For instance, in 2019 if you paid $100,000 in wages and $20,000 in benefits then you can request a loan of $25,000. Here’s how:
$100,000 + $20,000 = $120,000
$120,000/12 = $10,000
$10,000 x 2.5 = $25,000
What is included in the calculation of Gross Payroll?
You can include:
- Wages/Salaries expense (not greater than $100,000 per employee)
- Benefits provided (such as medical/retirement benefits etc.)
Can contractor payments be included in the payroll cost?
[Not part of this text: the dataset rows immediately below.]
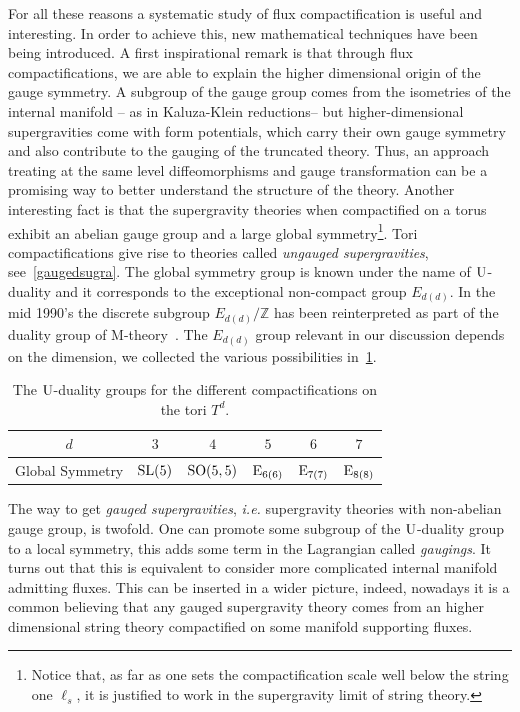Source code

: \documentclass[draft]{phd}
\begin{document}
			For all these reasons a systematic study of flux compactification is useful and interesting.
			In order to achieve this, new mathematical techniques have been being introduced.
			A first inspirational remark is that through flux compactifications, we are able to explain the higher dimensional origin of the gauge symmetry.
			A subgroup of the gauge group comes from the isometries of the internal manifold -- as in Kaluza-Klein reductions-- but higher-dimensional supergravities come with form potentials, which carry their own gauge symmetry and also contribute to the gauging of the truncated theory.
			Thus, an approach treating at the same level diffeomorphisms and gauge transformation can be a promising way to better understand the structure of the theory.
			Another interesting fact is that the supergravity theories when compactified on a torus exhibit an abelian gauge group and a large global symmetry\footnote{
				Notice that, as far as one sets the compactification scale well below the string one $\ell_s$, it is justified to work in the supergravity limit of string theory.}.
			Tori compactifications give rise to theories called \emph{ungauged supergravities}, see~\cref{gaugedsugra}.
			The global symmetry group is known under the name of $\mathrm{U}$-duality and it corresponds to the exceptional non-compact group $E_{d(d)}$.
			In the mid 1990's the discrete subgroup $E_{d(d)}/\mathbb{Z}$ has been reinterpreted as part of the duality group of M-theory~\cite{hulldualities}.  
			The $E_{d(d)}$ group relevant in our discussion depends on the dimension, we collected the various possibilities in~\cref{Udualtab}.
							\begin{table}[h!]
							\centering
								\begin{tabular}{c c c c c c}
									$d$					&		$3$			&		$4$			&		$5$		&		$6$		&		$7$		\\
										\midrule
									Global Symmetry		&	$\mathrm{SL}(5)$	& 	$\mathrm{SO}(5,5)$	&	$\mathrm{E}_{6(6)}$	&	$\mathrm{E}_{7(7)}$	&	$\mathrm{E}_{8(8)}$	
								\end{tabular}
								\caption{The $\mathrm{U}$-duality groups for the different compactifications on the tori $T^d$.}
								\label{Udualtab}
							\end{table}
			
			The way to get \emph{gauged supergravities}, \emph{i.e.} supergravity theories with non-abelian gauge group, is twofold.
			One can promote some subgroup of the $\mathrm{U}$-duality group to a local symmetry, this adds some term in the Lagrangian called \emph{gaugings}.
			It turns out that this is equivalent to consider more complicated internal manifold admitting fluxes.
			This can be inserted in a wider picture, indeed, nowadays it is a common believing that any gauged supergravity theory comes from an higher dimensional string theory compactified on some manifold supporting fluxes.
			
\end{document}
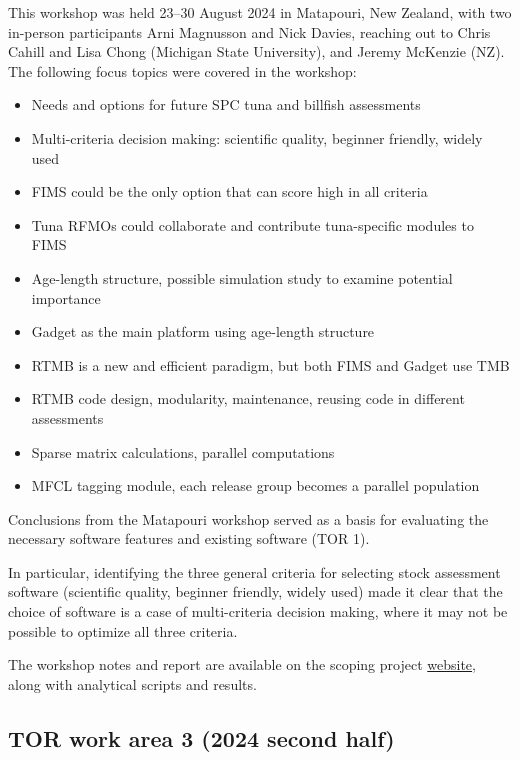 \documentclass{SCreport}
\newcommand\tree
{https://github.com/PacificCommunity/ofp-sam-transition-plan/tree/main}
\begin{document}
This workshop was held 23--30 August 2024 in Matapouri, New Zealand, with two
in-person participants Arni Magnusson and Nick Davies, reaching out to Chris
Cahill and Lisa Chong (Michigan State University), and Jeremy McKenzie (NZ). The
following focus topics were covered in the workshop:

\begin{itemize}
  \item Needs and options for future SPC tuna and billfish assessments
  \item Multi-criteria decision making: scientific quality, beginner friendly,
  widely used
  \item FIMS could be the only option that can score high in all criteria
  \item Tuna RFMOs could collaborate and contribute tuna-specific modules to
  FIMS
  \item Age-length structure, possible simulation study to examine potential
  importance
  \item Gadget as the main platform using age-length structure
  \item RTMB is a new and efficient paradigm, but both FIMS and Gadget use TMB
  \item RTMB code design, modularity, maintenance, reusing code in different
  assessments
  \item Sparse matrix calculations, parallel computations
  \item MFCL tagging module, each release group becomes a parallel population
\end{itemize}

\vspace{1ex}

Conclusions from the Matapouri workshop served as a basis for evaluating the
necessary software features and existing software (TOR 1).

In particular, identifying the three general criteria for selecting stock
assessment software (scientific quality, beginner friendly, widely used) made it
clear that the choice of software is a case of multi-criteria decision making,
where it may not be possible to optimize all three criteria.

The workshop notes and report are available on the scoping project
\href{\tree/workshops/2024-08-matapouri}{website}, along with analytical scripts
and results.

\vspace{2ex}

\subsection{TOR work area 3 (2024 second half)}
\end{document}
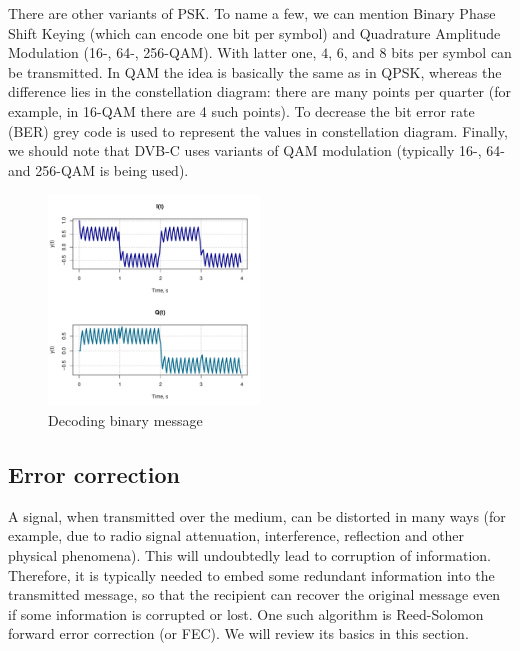 There are other variants of PSK. To name a few, we can mention Binary Phase Shift 
Keying (which can encode one bit per symbol) and 
Quadrature Amplitude Modulation (16-, 64-, 256-QAM). With latter one, 
$4$, $6$, and $8$ bits per symbol can be transmitted. In QAM the idea is basically
the same as in QPSK, whereas the difference lies in the constellation diagram: there are
many points per quarter (for example, in 16-QAM there are 4 such points). To decrease
the bit error rate (BER) grey code is used to represent the values in 
constellation diagram. Finally, we should note that DVB-C uses variants of 
QAM modulation (typically 16-, 64- and 256-QAM is being used).

\begin{figure}[ht]
\centering
\includegraphics[width=0.5\textwidth]{graphics/qpsk_demod_lowpass.pdf}
\caption{Decoding binary message}
\label{fig:qpsk_demodulated}
\end{figure}





\subsection{Error correction}

A signal, when transmitted over the medium, can be distorted 
in many ways (for example, due to radio signal attenuation, interference, 
reflection and other physical phenomena). This will undoubtedly lead 
to corruption of information. Therefore, it is typically 
needed to embed some redundant information into the transmitted message, 
so that the recipient can recover the original message even if some 
information is corrupted or lost. One such algorithm is Reed-Solomon 
forward error correction (or FEC). We will review its basics in this 
section.

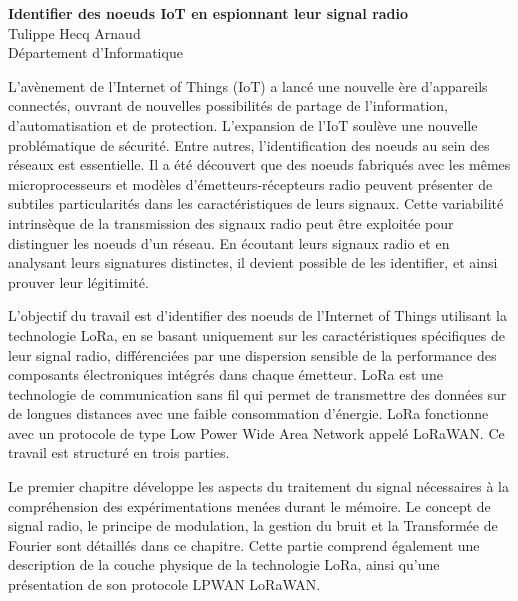 \documentclass[a4paper,11pt]{article}
\begin{document}
\begin{center}
    \LARGE \textbf{Identifier des noeuds IoT en espionnant leur signal radio} \\
    \vspace{0.2cm}
    \large Tulippe Hecq Arnaud \\
    \normalsize Département d'Informatique \\
    \vspace{0.5cm}
\end{center}


\noindent L'avènement de l'Internet of Things (IoT) a lancé une nouvelle ère d'appareils connectés, ouvrant de nouvelles possibilités de partage de l'information, d'automatisation et de protection. L'expansion de l'IoT soulève une nouvelle problématique de sécurité. Entre autres, l'identification des noeuds au sein des réseaux est essentielle. Il a été découvert que des noeuds fabriqués avec les mêmes microprocesseurs et modèles d'émetteurs-récepteurs radio peuvent présenter de subtiles particularités dans les caractéristiques de leurs signaux. Cette variabilité intrinsèque de la transmission des signaux radio peut être exploitée pour distinguer les noeuds d’un réseau. En écoutant leurs signaux radio et en analysant leurs signatures distinctes, il devient possible de les identifier, et ainsi prouver leur légitimité.

\vspace{0.2cm}
\noindent L'objectif du travail est d'identifier des noeuds de l'Internet of Things utilisant la technologie LoRa, en se basant uniquement sur les caractéristiques spécifiques de leur signal radio, différenciées par une dispersion sensible de la performance des composants électroniques intégrés dans chaque émetteur. LoRa est une technologie de communication sans fil qui permet de transmettre des données sur de longues distances avec une faible consommation d'énergie. LoRa fonctionne avec un protocole de type Low Power Wide Area Network appelé LoRaWAN. Ce travail est structuré en trois parties.

\vspace{0.2cm}

\noindent Le premier chapitre développe les aspects du traitement du signal nécessaires à la compréhension des expérimentations menées durant le mémoire. Le concept de signal radio, le principe de modulation, la gestion du bruit et la Transformée de Fourier sont détaillés dans ce chapitre. Cette partie comprend également une description de la couche physique de la technologie LoRa, ainsi qu'une présentation de son protocole LPWAN LoRaWAN.
\end{document}
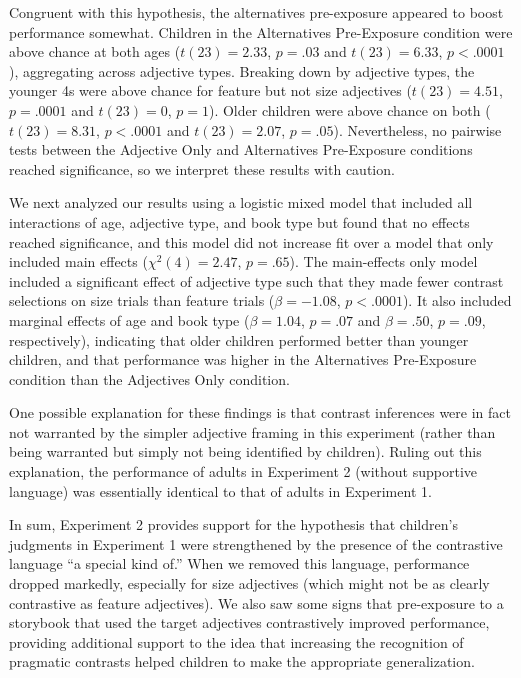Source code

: \documentclass[man]{apa2}
\begin{document}
Congruent with this hypothesis, the alternatives pre-exposure appeared to boost performance somewhat. Children in the Alternatives Pre-Exposure condition were above chance at both ages ($t(23) = 2.33$, $p = .03$ and $t(23) = 6.33$, $p < .0001$), aggregating across adjective types. Breaking down by adjective types, the younger 4s were above chance for feature but not size adjectives ($t(23) = 4.51$, $p = .0001$ and $t(23)=0$, $p = 1$). Older children were above chance on both ($t(23) = 8.31$, $p < .0001$ and $t(23)= 2.07$, $p = .05$). Nevertheless, no pairwise tests between the Adjective Only and Alternatives Pre-Exposure conditions reached significance, so we interpret these results with caution. 

We next analyzed our results using a logistic mixed model that included all interactions of age, adjective type, and book type but found that no effects reached significance, and this model did not increase fit over a model that only included main effects ($\chi^2(4) = 2.47$, $p = .65$). The main-effects only model included a significant effect of adjective type such that they made fewer contrast selections on size trials than feature trials ($\beta = -1.08$, $p < .0001$). It also included marginal effects of age and book type ($\beta = 1.04$, $p = .07$ and $\beta = .50$, $p = .09$, respectively), indicating that older children performed better than younger children, and that performance was higher in the Alternatives Pre-Exposure condition than the Adjectives Only condition. 


One possible explanation for these findings is that contrast inferences were in fact not warranted by the simpler adjective framing in this experiment (rather than being warranted but simply not being identified by children). Ruling out this explanation, the performance of adults in Experiment 2 (without supportive language) was essentially identical to that of adults in Experiment 1. 


In sum, Experiment 2 provides support for the hypothesis that children's judgments in Experiment 1 were strengthened by the presence of the contrastive language ``a special kind of.'' When we removed this language, performance dropped markedly, especially for size adjectives (which might not be as clearly contrastive as feature adjectives). We also saw some signs that pre-exposure to a storybook that used the target adjectives contrastively improved performance, providing additional support to the idea that increasing the recognition of pragmatic contrasts helped children to make the appropriate generalization. 
\end{document}
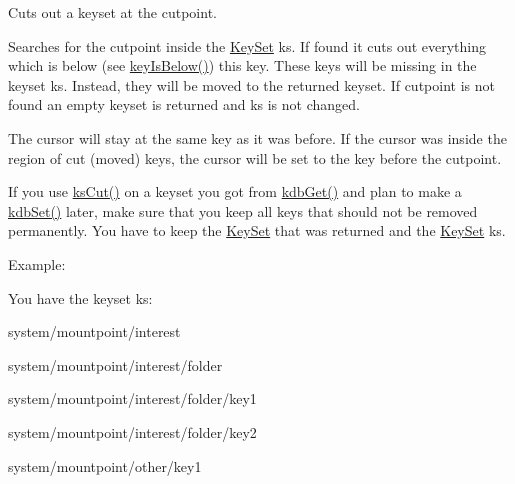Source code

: Cuts out a keyset at the cutpoint. 

Searches for the cutpoint inside the \mbox{\hyperlink{classkdb_1_1KeySet}{Key\+Set}} ks. If found it cuts out everything which is below (see \mbox{\hyperlink{group__keytest_ga03332b5d97c76a4fd2640aca4762b8df}{key\+Is\+Below()}}) this key. These keys will be missing in the keyset {\ttfamily ks}. Instead, they will be moved to the returned keyset. If {\ttfamily cutpoint} is not found an empty keyset is returned and {\ttfamily ks} is not changed.

The cursor will stay at the same key as it was before. If the cursor was inside the region of cut (moved) keys, the cursor will be set to the key before the cutpoint.

If you use \mbox{\hyperlink{group__keyset_ga6b00cf82b59af4d883a9bad6cf4a4a4a}{ks\+Cut()}} on a keyset you got from \mbox{\hyperlink{group__kdb_ga28e385fd9cb7ccfe0b2f1ed2f62453a1}{kdb\+Get()}} and plan to make a \mbox{\hyperlink{group__kdb_ga11436b058408f83d303ca5e996832bcf}{kdb\+Set()}} later, make sure that you keep all keys that should not be removed permanently. You have to keep the \mbox{\hyperlink{classkdb_1_1KeySet}{Key\+Set}} that was returned and the \mbox{\hyperlink{classkdb_1_1KeySet}{Key\+Set}} {\ttfamily ks}.

\begin{DoxyParagraph}{Example\+:}

\end{DoxyParagraph}
You have the keyset {\ttfamily ks\+:} 
\begin{DoxyItemize}
\item {\ttfamily system/mountpoint/interest} 
\item {\ttfamily system/mountpoint/interest/folder} 
\item {\ttfamily system/mountpoint/interest/folder/key1} 
\item {\ttfamily system/mountpoint/interest/folder/key2} 
\item {\ttfamily system/mountpoint/other/key1} 
\end{DoxyItemize}

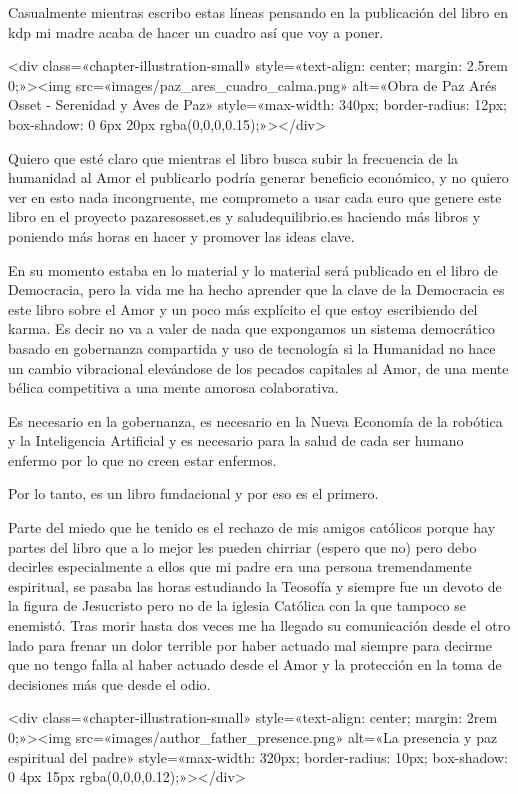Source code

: \documentclass[11pt,a5paper]{book}
\begin{document}
Casualmente mientras escribo estas líneas pensando en la publicación del libro en kdp mi madre acaba de hacer un cuadro así que voy a poner.

<div class=«chapter-illustration-small» style=«text-align: center; margin: 2.5rem 0;»><img src=«images/paz_ares_cuadro_calma.png» alt=«Obra de Paz Arés Osset - Serenidad y Aves de Paz» style=«max-width: 340px; border-radius: 12px; box-shadow: 0 6px 20px rgba(0,0,0,0.15);»></div>

Quiero que esté claro que mientras el libro busca subir la frecuencia de la humanidad al Amor el publicarlo podría generar beneficio económico, y no quiero ver en esto nada incongruente, me comprometo a usar cada euro que genere este libro en el proyecto pazaresosset.es y saludequilibrio.es haciendo más libros y poniendo más horas en hacer y promover las ideas clave.

En su momento estaba en lo material y lo material será publicado en el libro de Democracia, pero la vida me ha hecho aprender que la clave de la Democracia es este libro sobre el Amor y un poco más explícito el que estoy escribiendo del karma. Es decir no va a valer de nada que expongamos un sistema democrático basado en gobernanza compartida y uso de tecnología si la Humanidad no hace un cambio vibracional elevándose de los pecados capitales al Amor, de una mente bélica competitiva a una mente amorosa colaborativa.

Es necesario en la gobernanza, es necesario en la Nueva Economía de la robótica y la Inteligencia Artificial y es necesario para la salud de cada ser humano enfermo por lo que no creen estar enfermos.

Por lo tanto, es un libro fundacional y por eso es el primero.

Parte del miedo que he tenido es el rechazo de mis amigos católicos porque hay partes del libro que a lo mejor les pueden chirriar (espero que no) pero debo decirles especialmente a ellos que mi padre era una persona tremendamente espiritual, se pasaba las horas estudiando la Teosofía y siempre fue un devoto de la figura de Jesucristo pero no de la iglesia Católica con la que tampoco se enemistó. Tras morir hasta dos veces me ha llegado su comunicación desde el otro lado para frenar un dolor terrible por haber actuado mal siempre para decirme que no tengo falla al haber actuado desde el Amor y la protección en la toma de decisiones más que desde el odio. 

<div class=«chapter-illustration-small» style=«text-align: center; margin: 2rem 0;»><img src=«images/author_father_presence.png» alt=«La presencia y paz espiritual del padre» style=«max-width: 320px; border-radius: 10px; box-shadow: 0 4px 15px rgba(0,0,0,0.12);»></div>
\end{document}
This is an important question and quite recently, the SBA had to address this issue.
The SBA categorically declared that you CANNOT include contractor payments in the calculation of gross payroll. This means that you can exclude all the 1099-MISC payments made to your contractors.
6. How long is the approval process?
Since there is no standard policy and the time may differ from lender to lender, speaking from my own personal experience, my clients have received a response within 3-5 business days from their respective lenders.
7. Can a business apply for PPP if it doesn’t have any W-2 Employee?
Since you cannot include the contractors payments in the calculation of the PPP loan this raises one important question.
Are you even eligible to apply for the PayCheck Protection Program if you do not have any W-2 employee? Or in other words, what if you’re a sole person managing your entire business?
Well, the answer to this question is that if you don’t have any W-2 employees in your business, then you can apply for the loan based on your net income displayed on your Schedule C (Profit or loss from business) form.
The amount that you can apply for is the same which is 2.5x of your net income with the cap of $100,000. This means that the maximum loan that you can apply for is $100,000 x 2.5 = $250,000.
8. What are the repayment terms of PPP?
The repayment starts after 6 months from the date the loan is received. Full loan payments along with the interest are to be paid within 2 years.
The interest rate on the PPP loans is capped at 4%. That’s of course if the loan isn’t forgiven.
9. How can PPP loans be forgiven?
For forgiveness of the PPP loan, the business must ensure that the loan (at least 75% of the loan amount) is utilized in funding the payroll (of the employees not earning more than $100,000). Second, the business should not lay off any of its employees or lower their payroll within the 8-weeks period.
If they did lay off, to ensure forgiveness, they can rehire. This does not need to be the same person though which means that SBA is just interested in the headcount.
If due to the dire situation, a business has to let go of any of their employees or reduce their salaries and benefits, their forgiveness amount will be shrunk accordingly.
While the PPP is there to help businesses in these unprecedented times, there’s a catch. And that’s the loans are granted on a first-come-first-serve basis. So if you haven’t yet applied for the loan, I’d advise you to do so ASAP because you never know when this opportunity runs out.